APLNR

Apelin Receptor (APLNR) is a class A G protein-coupled receptor (GPCR) activated by the endogenous hormone apelin. It plays a crucial role in regulating the cardiovascular system, making it a promising therapeutic target for cardiovascular diseases, which remain the leading cause of mortality worldwide.

Even if many existing drugs are successfully used for treating heart failure, such as β-blockers and ACE inhibitors, none of these are able to enhance heart contractility. Addressing this unmet therapeutic need would actively improve heart function. The native ligand of APLNR, apelin, has shown cardioprotective effects, making APLNR-targeting agonist drugs attractive for novel medications.  

However, developing such drugs has been challenging due to APLNR’s dual signaling bias. Apelin binding triggers both G-protein and β-arrestin downstream pathways, with opposing effects; while the G-protein pathway is associated with cardioprotective benefits, β-arrestin activation contributes to harmful cardiac hypertrophy. This signaling duality led to agonists that despite their intended benefits, still activate the β-arrestin pathway at low but significant levels, posing a risk of potential serious adverse effects. 
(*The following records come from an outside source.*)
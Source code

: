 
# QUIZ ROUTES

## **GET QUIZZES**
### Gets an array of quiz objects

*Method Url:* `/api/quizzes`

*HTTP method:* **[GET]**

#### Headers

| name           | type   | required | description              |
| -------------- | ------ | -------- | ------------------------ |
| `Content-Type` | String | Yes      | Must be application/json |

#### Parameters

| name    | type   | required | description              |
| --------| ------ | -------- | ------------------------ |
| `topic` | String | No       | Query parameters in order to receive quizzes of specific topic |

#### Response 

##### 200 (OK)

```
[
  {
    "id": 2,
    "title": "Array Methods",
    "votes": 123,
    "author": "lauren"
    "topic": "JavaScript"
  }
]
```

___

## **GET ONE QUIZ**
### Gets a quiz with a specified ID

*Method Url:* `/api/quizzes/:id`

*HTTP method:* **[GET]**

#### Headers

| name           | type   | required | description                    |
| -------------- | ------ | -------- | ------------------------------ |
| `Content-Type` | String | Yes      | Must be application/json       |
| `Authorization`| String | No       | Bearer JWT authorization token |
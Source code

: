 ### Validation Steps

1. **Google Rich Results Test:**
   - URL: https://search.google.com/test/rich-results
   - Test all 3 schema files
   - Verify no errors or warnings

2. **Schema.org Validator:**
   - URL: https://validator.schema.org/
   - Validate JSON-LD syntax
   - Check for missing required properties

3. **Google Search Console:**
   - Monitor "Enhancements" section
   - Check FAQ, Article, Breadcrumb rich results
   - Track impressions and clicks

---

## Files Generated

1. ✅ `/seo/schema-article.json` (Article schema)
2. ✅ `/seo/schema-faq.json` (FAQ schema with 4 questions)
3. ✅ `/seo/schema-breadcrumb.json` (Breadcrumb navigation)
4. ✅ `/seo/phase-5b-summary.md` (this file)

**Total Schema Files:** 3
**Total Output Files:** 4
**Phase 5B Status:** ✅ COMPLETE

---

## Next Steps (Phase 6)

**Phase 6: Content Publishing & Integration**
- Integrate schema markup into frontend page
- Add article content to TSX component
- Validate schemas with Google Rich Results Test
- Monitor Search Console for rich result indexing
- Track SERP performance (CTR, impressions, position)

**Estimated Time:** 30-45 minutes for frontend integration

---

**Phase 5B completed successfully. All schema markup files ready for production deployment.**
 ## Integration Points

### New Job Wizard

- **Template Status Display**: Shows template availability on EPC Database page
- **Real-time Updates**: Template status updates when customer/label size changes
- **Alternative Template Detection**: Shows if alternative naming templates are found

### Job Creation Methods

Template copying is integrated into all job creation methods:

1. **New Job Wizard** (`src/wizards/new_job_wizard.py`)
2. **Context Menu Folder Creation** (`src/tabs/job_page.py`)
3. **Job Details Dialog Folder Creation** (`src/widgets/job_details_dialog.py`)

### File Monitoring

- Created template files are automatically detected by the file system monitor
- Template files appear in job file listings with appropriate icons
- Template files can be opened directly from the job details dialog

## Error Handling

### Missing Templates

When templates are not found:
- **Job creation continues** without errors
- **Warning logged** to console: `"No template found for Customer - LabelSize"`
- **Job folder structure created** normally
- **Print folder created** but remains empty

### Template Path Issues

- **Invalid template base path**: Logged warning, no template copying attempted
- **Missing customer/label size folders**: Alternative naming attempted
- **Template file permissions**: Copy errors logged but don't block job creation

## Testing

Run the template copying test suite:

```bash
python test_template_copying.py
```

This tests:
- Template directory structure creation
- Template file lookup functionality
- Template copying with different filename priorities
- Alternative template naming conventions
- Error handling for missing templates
A recent study by Wang et al. used cryo-EM structural analysis to design G-protein-biased peptide agonists that eliminate β-arrestin activation while preserving cardioprotective effects with promising results. 

Apelin receptor in pharma and biotech pipelines 

Pharmaceutical companies are actively exploring the Apelin receptor as a target for cardiovascular, metabolic, and pulmonary disease. Although BioAge Labs had high hopes for the APLNR agonist, Azelaprag (BGE-105), it was recently pushed back to preclinical trials due to high liver toxicity. Annapurna Therapeutics is currently evaluating ANPA-0073, a Phase 2 ready biased APLNR agonist, and finally, Apie Therapeutics is developing the small molecule drug APT-101 for the treatment of Pulmonary Fibrosis. 

Key structural insights

Below is the video and written summary of key structural insights that led to the development of two synthetic peptides with enhanced cardioprotective effects.

• A structural comparison of APLNR bound to three agonists (the native peptide apelin, its analog MM07; and the small molecule CMF-019), combined with mutagenesis analyses and functional assays, revealed that “twin hotspots” control APLNR’s signaling bias. Residues M11 and F13 in both apelin and MM07 peptides penetrate deeply into APLNR’s aromatic hydrophobic pocket. Where M11 interacts with the receptor’s residues T295 and Y299 on TM7 (the first “hotspot”), favoring G-protein activation, the residue F13, engaging with F110 on TM3 and M183 on ECL2 (the second “hotspot”), promotes β-arrestin recruitment. In addition to twin hotspots regulation, another important contribution to signaling bias is given by a hydrogen bond between N46 (TM1) and D75 (TM2), which stabilizes the receptor in a conformation favoring the β-arrestin pathway.  

• Based on these insights, researchers developed two synthetic peptides, WN353 and WN561, designed to eliminate β-arrestin activation while retaining G-protein signaling.  

  • WN353 (PDB: 8XZJ, 3.0 Å): Replaces M11 with a bulky naphthyl group, stabilizing G-protein signaling.  

  • WN561 (PDB: 8XZF, 3.0 Å): Replaces M11 with D-methionine and adds glycine, fully suppressing β-arrestin activation.  

• Cryo-EM structures of APLNR bound to these synthetic peptides revealed that the ligands adopt the anticipated binding poses, effectively engaging the receptor’s key residues to selectively activate G-protein signaling whilst avoiding β-arrestin recruitment.  

  
  

Functional assays confirmed that WN353 and WN561 promote cardioprotective effects without causing cardiac hypertrophy, with WN561 demonstrating superior efficacy in reducing hypertrophic markers and greater stability in human plasma and cell culture.

Compared to previous APLNR agonists, both WN353 and WN561 seem to present a safer, more effective strategy and pave the way for next-generation APLNR agonists with improved safety and efficacy.